▸ What is needed
Copy out each line of the data that holds the word "mathscr".
[Input records]
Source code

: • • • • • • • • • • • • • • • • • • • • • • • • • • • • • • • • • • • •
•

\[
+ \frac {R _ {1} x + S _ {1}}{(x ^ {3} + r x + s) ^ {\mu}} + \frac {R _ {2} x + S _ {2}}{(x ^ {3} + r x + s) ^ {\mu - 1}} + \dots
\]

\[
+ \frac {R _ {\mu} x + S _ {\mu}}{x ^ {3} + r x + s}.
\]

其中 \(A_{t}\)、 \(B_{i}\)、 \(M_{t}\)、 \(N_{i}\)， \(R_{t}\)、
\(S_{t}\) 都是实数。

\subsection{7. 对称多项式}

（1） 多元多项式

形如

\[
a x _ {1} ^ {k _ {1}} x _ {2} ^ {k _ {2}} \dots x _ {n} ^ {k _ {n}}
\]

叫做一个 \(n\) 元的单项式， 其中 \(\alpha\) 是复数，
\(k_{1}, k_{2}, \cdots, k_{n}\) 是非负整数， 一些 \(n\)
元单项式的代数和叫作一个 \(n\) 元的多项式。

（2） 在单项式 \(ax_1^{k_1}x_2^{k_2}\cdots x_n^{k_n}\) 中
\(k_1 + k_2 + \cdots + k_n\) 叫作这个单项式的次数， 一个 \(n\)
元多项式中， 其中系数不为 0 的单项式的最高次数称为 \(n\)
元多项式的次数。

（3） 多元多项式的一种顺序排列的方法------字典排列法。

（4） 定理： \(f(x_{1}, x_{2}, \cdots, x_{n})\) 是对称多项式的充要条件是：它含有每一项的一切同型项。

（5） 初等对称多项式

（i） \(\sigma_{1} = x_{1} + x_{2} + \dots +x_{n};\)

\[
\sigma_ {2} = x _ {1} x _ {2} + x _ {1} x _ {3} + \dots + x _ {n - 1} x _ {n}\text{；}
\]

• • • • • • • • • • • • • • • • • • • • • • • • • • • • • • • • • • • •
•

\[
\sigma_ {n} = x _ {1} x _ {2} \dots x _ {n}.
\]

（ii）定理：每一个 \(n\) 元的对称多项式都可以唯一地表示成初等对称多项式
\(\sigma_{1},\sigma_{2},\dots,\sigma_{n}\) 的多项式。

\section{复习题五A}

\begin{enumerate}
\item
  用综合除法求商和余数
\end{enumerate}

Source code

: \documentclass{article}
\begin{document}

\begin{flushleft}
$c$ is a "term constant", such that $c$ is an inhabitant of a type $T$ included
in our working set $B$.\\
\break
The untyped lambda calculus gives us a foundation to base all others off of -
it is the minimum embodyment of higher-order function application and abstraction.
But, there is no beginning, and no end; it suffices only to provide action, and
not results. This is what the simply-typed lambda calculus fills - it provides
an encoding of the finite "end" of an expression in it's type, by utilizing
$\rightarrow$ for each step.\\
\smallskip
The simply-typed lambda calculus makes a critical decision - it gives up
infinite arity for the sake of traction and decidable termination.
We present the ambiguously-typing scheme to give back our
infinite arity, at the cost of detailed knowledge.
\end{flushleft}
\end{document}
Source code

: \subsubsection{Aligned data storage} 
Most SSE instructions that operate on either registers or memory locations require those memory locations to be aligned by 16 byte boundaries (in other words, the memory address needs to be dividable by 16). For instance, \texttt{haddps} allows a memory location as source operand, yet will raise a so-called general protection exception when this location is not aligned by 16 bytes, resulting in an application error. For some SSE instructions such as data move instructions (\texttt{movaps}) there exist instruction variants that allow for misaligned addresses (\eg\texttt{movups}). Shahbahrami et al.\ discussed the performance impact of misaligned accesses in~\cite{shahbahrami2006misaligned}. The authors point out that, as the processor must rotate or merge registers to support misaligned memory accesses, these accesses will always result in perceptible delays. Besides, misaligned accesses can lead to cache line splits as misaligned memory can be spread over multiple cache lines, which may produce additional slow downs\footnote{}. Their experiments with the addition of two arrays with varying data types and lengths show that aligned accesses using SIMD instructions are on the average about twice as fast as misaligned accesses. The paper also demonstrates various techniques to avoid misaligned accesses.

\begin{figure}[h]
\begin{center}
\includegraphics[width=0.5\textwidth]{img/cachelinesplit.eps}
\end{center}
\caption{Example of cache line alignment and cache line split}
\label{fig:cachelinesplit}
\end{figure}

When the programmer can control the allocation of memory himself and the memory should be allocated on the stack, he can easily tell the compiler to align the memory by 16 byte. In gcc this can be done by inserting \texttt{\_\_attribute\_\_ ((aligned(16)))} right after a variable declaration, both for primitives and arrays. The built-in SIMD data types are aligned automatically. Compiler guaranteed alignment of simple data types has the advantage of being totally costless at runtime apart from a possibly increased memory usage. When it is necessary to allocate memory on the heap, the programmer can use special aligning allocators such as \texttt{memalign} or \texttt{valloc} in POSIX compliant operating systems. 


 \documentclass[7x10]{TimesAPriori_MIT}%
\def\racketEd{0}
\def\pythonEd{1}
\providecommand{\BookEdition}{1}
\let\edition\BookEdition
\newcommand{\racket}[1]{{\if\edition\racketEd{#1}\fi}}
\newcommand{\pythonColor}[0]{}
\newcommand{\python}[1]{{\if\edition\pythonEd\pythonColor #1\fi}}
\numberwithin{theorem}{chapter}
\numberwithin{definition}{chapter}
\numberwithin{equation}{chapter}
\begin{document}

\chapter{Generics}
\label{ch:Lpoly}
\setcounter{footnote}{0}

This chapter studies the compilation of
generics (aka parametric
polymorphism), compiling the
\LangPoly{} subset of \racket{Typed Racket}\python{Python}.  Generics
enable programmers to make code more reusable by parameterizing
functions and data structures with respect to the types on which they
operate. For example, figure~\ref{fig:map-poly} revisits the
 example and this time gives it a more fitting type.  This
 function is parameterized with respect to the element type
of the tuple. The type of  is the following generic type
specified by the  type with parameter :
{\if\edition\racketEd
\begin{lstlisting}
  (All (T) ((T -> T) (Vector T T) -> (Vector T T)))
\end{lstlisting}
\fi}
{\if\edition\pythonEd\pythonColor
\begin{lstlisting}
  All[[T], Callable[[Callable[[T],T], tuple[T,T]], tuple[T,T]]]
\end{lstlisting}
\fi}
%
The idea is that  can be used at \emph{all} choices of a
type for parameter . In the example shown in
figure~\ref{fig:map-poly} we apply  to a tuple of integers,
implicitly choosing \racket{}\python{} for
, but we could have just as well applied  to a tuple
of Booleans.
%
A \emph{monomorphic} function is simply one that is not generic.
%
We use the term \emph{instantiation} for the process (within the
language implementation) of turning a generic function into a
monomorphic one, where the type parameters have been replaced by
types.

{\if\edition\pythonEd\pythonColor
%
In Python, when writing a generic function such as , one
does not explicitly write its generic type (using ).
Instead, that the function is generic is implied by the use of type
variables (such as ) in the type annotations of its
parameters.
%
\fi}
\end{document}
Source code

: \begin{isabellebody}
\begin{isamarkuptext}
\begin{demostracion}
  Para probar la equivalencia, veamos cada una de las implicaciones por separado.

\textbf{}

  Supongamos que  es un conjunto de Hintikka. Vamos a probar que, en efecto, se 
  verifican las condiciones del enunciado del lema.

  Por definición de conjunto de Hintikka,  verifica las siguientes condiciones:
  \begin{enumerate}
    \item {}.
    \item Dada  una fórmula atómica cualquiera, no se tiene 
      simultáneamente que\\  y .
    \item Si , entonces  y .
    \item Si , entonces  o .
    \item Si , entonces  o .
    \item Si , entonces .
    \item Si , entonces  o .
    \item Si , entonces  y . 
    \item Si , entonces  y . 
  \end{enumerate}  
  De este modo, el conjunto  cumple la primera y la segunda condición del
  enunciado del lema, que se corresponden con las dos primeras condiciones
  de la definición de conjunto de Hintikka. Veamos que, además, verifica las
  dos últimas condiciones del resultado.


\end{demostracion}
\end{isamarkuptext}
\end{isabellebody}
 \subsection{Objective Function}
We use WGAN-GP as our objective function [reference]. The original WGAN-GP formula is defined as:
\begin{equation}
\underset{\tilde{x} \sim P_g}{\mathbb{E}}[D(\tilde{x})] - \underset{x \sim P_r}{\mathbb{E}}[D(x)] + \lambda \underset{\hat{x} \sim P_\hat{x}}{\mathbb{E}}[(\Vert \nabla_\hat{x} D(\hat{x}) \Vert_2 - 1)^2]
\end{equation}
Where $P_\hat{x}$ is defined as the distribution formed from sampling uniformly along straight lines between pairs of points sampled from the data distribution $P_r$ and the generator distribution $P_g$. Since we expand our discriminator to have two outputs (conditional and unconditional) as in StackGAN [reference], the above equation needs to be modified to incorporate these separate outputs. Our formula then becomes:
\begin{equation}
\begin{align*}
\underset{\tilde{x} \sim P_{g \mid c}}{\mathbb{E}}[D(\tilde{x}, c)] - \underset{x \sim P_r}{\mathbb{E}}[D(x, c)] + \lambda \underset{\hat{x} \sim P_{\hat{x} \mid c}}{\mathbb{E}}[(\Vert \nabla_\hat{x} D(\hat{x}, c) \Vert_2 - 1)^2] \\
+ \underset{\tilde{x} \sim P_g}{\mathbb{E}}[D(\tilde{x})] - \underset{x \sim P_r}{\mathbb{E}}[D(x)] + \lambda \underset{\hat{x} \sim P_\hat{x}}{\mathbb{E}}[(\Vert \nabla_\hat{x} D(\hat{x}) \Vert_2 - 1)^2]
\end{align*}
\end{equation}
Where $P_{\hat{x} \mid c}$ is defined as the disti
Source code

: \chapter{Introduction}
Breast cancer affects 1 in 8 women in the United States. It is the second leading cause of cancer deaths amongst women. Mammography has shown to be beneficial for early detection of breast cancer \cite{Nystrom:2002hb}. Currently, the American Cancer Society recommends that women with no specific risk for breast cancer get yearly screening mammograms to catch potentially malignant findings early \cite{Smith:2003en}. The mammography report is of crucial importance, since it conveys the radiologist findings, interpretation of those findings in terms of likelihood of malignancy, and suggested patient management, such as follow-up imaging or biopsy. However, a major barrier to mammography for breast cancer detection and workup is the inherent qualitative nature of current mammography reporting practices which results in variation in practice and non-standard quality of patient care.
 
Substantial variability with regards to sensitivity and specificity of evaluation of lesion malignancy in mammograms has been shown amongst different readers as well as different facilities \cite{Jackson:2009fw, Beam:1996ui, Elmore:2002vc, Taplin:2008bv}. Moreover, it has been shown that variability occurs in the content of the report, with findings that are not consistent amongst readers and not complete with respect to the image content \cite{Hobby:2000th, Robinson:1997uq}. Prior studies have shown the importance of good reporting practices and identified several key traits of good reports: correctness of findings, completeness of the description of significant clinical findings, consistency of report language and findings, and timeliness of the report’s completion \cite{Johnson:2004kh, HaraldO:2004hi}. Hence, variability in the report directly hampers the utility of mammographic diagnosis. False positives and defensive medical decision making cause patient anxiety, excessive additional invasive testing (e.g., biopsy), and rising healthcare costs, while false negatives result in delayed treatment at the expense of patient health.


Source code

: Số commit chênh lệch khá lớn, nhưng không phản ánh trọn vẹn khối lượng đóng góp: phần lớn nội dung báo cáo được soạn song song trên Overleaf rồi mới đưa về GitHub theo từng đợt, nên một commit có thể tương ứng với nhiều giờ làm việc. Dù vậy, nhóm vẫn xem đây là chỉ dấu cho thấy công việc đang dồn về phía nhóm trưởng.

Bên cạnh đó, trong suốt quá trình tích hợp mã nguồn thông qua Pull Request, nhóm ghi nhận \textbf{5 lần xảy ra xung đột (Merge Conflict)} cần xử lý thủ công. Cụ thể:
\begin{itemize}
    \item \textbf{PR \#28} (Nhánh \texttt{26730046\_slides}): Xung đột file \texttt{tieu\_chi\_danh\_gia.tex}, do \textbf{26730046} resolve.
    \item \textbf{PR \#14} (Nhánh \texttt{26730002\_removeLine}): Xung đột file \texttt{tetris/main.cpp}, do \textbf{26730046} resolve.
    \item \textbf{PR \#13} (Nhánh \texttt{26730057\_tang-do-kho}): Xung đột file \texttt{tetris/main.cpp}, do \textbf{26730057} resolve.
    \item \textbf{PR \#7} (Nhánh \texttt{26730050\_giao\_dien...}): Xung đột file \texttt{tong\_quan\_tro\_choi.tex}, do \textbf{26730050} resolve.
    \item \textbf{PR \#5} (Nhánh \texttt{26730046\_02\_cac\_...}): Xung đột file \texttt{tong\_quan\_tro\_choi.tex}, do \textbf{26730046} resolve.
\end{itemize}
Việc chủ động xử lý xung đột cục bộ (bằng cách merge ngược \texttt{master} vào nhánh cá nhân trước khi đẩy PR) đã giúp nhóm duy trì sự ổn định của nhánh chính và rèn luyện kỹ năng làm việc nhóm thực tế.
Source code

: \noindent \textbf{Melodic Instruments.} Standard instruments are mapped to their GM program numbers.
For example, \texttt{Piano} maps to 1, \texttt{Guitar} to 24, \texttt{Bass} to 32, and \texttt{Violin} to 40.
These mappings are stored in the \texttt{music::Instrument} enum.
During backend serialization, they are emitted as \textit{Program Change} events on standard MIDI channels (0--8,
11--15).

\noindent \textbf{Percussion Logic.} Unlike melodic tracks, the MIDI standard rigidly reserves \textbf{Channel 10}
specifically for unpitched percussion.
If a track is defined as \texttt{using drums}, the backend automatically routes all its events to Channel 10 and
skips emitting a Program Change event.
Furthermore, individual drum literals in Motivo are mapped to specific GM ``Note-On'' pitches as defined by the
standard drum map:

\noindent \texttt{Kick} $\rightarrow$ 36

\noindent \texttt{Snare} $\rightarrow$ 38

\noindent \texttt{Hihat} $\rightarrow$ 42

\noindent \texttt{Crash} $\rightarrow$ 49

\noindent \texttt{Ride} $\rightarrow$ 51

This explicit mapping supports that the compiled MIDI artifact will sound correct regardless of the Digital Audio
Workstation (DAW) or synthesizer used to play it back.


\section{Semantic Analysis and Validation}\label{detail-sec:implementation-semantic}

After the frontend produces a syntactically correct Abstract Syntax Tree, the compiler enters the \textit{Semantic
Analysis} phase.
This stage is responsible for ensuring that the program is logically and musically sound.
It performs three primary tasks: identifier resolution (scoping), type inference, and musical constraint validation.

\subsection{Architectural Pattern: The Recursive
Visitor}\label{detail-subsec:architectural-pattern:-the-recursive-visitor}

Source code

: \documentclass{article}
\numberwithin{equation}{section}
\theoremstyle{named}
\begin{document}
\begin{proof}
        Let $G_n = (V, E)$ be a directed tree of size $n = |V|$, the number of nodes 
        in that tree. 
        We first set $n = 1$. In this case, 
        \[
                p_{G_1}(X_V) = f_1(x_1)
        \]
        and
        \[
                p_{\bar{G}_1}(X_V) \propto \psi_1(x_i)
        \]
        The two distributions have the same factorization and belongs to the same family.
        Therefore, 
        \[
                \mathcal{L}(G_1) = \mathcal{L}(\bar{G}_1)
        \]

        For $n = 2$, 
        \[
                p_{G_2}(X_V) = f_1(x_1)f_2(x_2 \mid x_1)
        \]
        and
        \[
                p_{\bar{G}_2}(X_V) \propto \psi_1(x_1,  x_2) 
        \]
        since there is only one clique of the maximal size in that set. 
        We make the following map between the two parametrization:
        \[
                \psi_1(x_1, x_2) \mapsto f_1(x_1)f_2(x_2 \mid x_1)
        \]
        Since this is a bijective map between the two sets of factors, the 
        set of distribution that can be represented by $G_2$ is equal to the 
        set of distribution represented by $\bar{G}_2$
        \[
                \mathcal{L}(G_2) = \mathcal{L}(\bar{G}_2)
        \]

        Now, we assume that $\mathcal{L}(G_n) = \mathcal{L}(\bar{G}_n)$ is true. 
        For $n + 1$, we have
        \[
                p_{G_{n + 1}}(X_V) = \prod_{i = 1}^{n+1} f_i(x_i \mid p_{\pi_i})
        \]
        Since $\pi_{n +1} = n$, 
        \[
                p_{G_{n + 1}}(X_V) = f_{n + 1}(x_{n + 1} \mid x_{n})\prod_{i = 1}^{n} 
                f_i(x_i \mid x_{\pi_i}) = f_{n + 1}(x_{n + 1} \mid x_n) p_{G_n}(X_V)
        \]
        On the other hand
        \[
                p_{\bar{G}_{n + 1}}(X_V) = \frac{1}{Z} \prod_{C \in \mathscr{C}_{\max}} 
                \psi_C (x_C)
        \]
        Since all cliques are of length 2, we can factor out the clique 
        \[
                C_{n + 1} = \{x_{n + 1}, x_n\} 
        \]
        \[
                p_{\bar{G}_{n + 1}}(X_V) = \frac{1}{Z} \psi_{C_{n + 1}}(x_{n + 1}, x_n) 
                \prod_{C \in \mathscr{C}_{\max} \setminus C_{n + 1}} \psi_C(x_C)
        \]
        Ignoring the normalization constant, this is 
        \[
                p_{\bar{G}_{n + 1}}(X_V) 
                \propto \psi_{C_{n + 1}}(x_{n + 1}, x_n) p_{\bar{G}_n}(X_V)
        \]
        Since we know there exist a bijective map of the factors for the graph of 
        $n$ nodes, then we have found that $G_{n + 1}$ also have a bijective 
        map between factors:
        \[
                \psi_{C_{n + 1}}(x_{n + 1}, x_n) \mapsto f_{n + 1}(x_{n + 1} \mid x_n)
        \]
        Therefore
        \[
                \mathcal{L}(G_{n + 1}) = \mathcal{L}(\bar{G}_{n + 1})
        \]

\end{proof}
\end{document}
[/Input records]
▸ Written solution
                p_{\bar{G}_{n + 1}}(X_V) = \frac{1}{Z} \prod_{C \in \mathscr{C}_{\max}} 
                \prod_{C \in \mathscr{C}_{\max} \setminus C_{n + 1}} \psi_C(x_C)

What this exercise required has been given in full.